▶ **Input**:
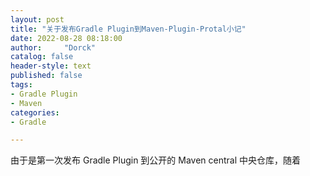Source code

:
 ```yaml
---
layout: post
title: "关于发布Gradle Plugin到Maven-Plugin-Protal小记"
date: 2022-08-28 08:18:00
author:     "Dorck"
catalog: false
header-style: text
published: false
tags: 
- Gradle Plugin
- Maven
categories: 
- Gradle

---
```


由于是第一次发布 Gradle Plugin 到公开的 Maven central 中央仓库，随着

▶ **Exercise**:
The lines above that hold the word "Plugin" are the ones to copy.

▶ **Solution to this exercise**:
title: "关于发布Gradle Plugin到Maven-Plugin-Protal小记"
- Gradle Plugin
由于是第一次发布 Gradle Plugin 到公开的 Maven central 中央仓库，随着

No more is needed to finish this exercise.